What happened to the plane TWA Flight 847
Executive summary
TWA Flight 847, a Trans World Airlines Boeing 727 en route from Athens to Rome on June 14, 1985, was seized minutes after takeoff by armed Lebanese Shiite hijackers and forced on a 17-day odyssey that shuttled the jet between Beirut and Algiers while passengers were held hostage and at least one American passenger was murdered [1] [2] [3]. The crisis ended after some of the hijackers’ demands were met, several hostages were released over the course of the incident, and later prosecutions of identified hijackers occurred in European courts [3] [4].
1. The seizure and immediate aftermath: weapons, demands and diversion
Twenty minutes into the flight from Athens, two armed Lebanese Shiite men stood, brandished grenades and a 9‑mm pistol, and took control of the cabin, demanding to know passengers’ identities and later seeking the release of hundreds of Shia prisoners; the plane was ordered to land first in Beirut and then rerouted repeatedly to Algiers and back [5] [6] [1]. Sources concur that the hijackers’ public demands included the release of dozens to hundreds of Shia detainees held by Israel, and that the hijackers separated and interrogated passengers by nationality and perceived religion during the ordeal [1] [7].

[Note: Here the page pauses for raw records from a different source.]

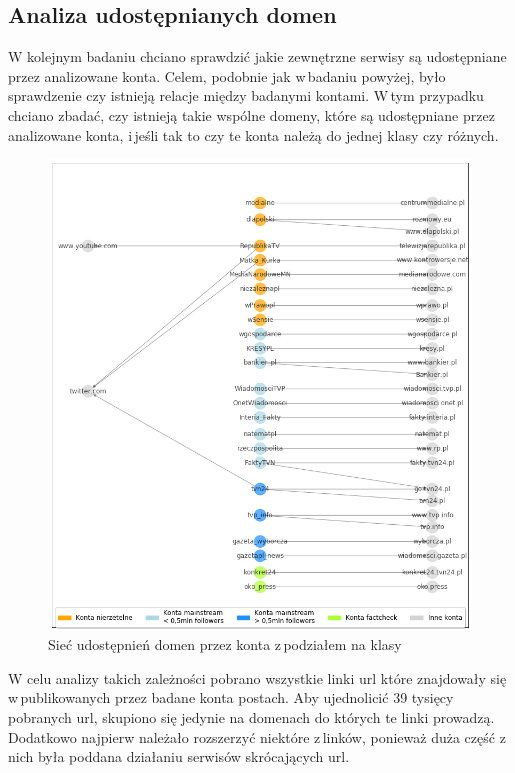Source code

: \subsection{Analiza udostępnianych domen }
W kolejnym badaniu chciano sprawdzić jakie zewnętrzne serwisy są udostępniane przez analizowane konta. Celem, podobnie jak w\,badaniu powyżej, było sprawdzenie czy istnieją relacje między badanymi kontami. W\,tym przypadku chciano zbadać, czy istnieją takie wspólne domeny, które są udostępniane przez analizowane konta, i\,jeśli tak to czy te konta należą do jednej klasy czy różnych.
\begin{figure}[!h]
	\centering \includegraphics[width=1.0\linewidth]{img/results/connectionwithlikns.png}
	\caption{Sieć udostępnień domen przez konta z\,podziałem na klasy} \label{fig:connectedlinks}
\end{figure}
\par



\newpage
W celu analizy takich zależności pobrano wszystkie linki url które znajdowały się w\,publikowanych przez badane konta postach. Aby ujednolicić 39 tysięcy pobranych url, skupiono się jedynie na domenach do których te linki prowadzą. Dodatkowo najpierw należało rozszerzyć niektóre z\,linków, ponieważ duża część z\,nich była poddana działaniu serwisów skrócających url. 


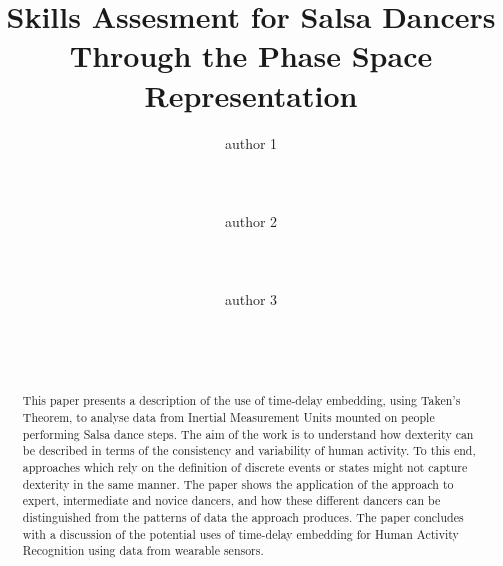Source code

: \documentclass{sigchi}
\begin{document}
\title{Skills Assesment for Salsa Dancers \\
Through the Phase Space Representation}

\author{
  \alignauthor author 1\\
    \\
    \\
    \\
  \alignauthor author 2\\ %
    \\
    \\
    \\
  \alignauthor author 3\\ %
    \\
    \\
    \\
}

\maketitle

\begin{abstract}
This paper presents a description of the use of time-delay embedding, using Taken's Theorem, 
to analyse data from Inertial Measurement Units mounted on people performing Salsa dance steps.  
The aim of the work is to understand how dexterity can be described in terms of the consistency 
and variability of human activity. To this end, approaches which rely on the definition of 
discrete events or states might not capture dexterity in the same manner. 
The paper shows the application of the approach to expert, intermediate and novice dancers, 
and how these different dancers can be distinguished from the patterns of data the approach produces. 
The paper concludes with a discussion of the potential uses of time-delay embedding for 
Human Activity Recognition using data from wearable sensors.


\end{abstract}

\end{document}

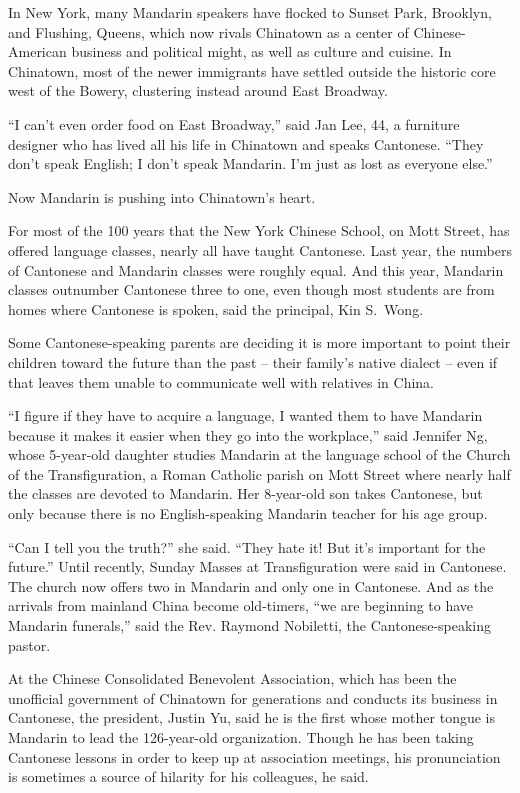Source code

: ﻿\documentclass[12pt]{article}
\begin{document}
In New York, many Mandarin speakers have flocked to Sunset Park, Brooklyn, and Flushing, Queens,
which now rivals Chinatown as a center of Chinese-American business and political might, as well as
culture and cuisine\cite{cuisine}. In Chinatown, most of the newer immigrants have settled outside
the historic core west of the Bowery, clustering instead around East Broadway.

``I can't even order food on East Broadway,'' said Jan Lee, 44, a furniture designer who has lived
all his life in Chinatown and speaks Cantonese. ``They don't speak English; I don't speak Mandarin.
I'm just as lost as everyone else.''

Now Mandarin is pushing into Chinatown's heart.

For most of the 100 years that the New York Chinese School, on Mott Street, has offered language
classes, nearly all have taught Cantonese. Last year, the numbers of Cantonese and Mandarin classes
were roughly equal. And this year, Mandarin classes outnumber Cantonese three to one, even though
most students are from homes where Cantonese is spoken, said the principal, Kin S.~Wong.

Some Cantonese-speaking parents are deciding it is more important to point their children toward the
future than the past -- their family's native dialect -- even if that leaves them unable to
communicate well with relatives in China.

``I figure if they have to acquire a language, I wanted them to have Mandarin because it makes it
easier when they go into the workplace,'' said Jennifer Ng, whose 5-year-old daughter studies
Mandarin at the language school of the Church of the Transfiguration, a Roman Catholic parish on
Mott Street where nearly half the classes are devoted to Mandarin. Her 8-year-old son takes
Cantonese, but only because there is no English-speaking Mandarin teacher for his age group.

``Can I tell you the truth?'' she said. ``They hate it! But it's important for the future.'' Until
recently, Sunday Masses at Transfiguration were said in Cantonese. The church now offers two in
Mandarin and only one in Cantonese. And as the arrivals from mainland China become old-timers, ``we
are beginning to have Mandarin funerals,'' said the Rev. Raymond Nobiletti, the Cantonese-speaking
pastor.

At the Chinese Consolidated Benevolent Association, which has been the unofficial government of
Chinatown for generations and conducts its business in Cantonese, the president, Justin Yu, said he
is the first whose mother tongue is Mandarin to lead the 126-year-old organization. Though he has
been taking Cantonese lessons in order to keep up at association meetings, his pronunciation is
sometimes a source of hilarity\cite{hilarity} for his colleagues, he said.
\end{document}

2. The route of the hijacking: Beirut, Algiers and repeated returns
Over the 17‑day crisis the aircraft was flown multiple times between Beirut and Algiers and made at least two landings in Beirut and two in Algiers, with groups of passengers released at different points; the back‑and‑forth movement reflected both the hijackers’ operational choices and the fractured, violent context of Lebanon during its civil war [2] [3] [1]. Accounts from government histories and contemporary reporting describe the plane itself often remaining under hijacker control while passengers were dispersed or held in different locations in Lebanon, increasing the crisis’s geopolitical complexity [3] [8].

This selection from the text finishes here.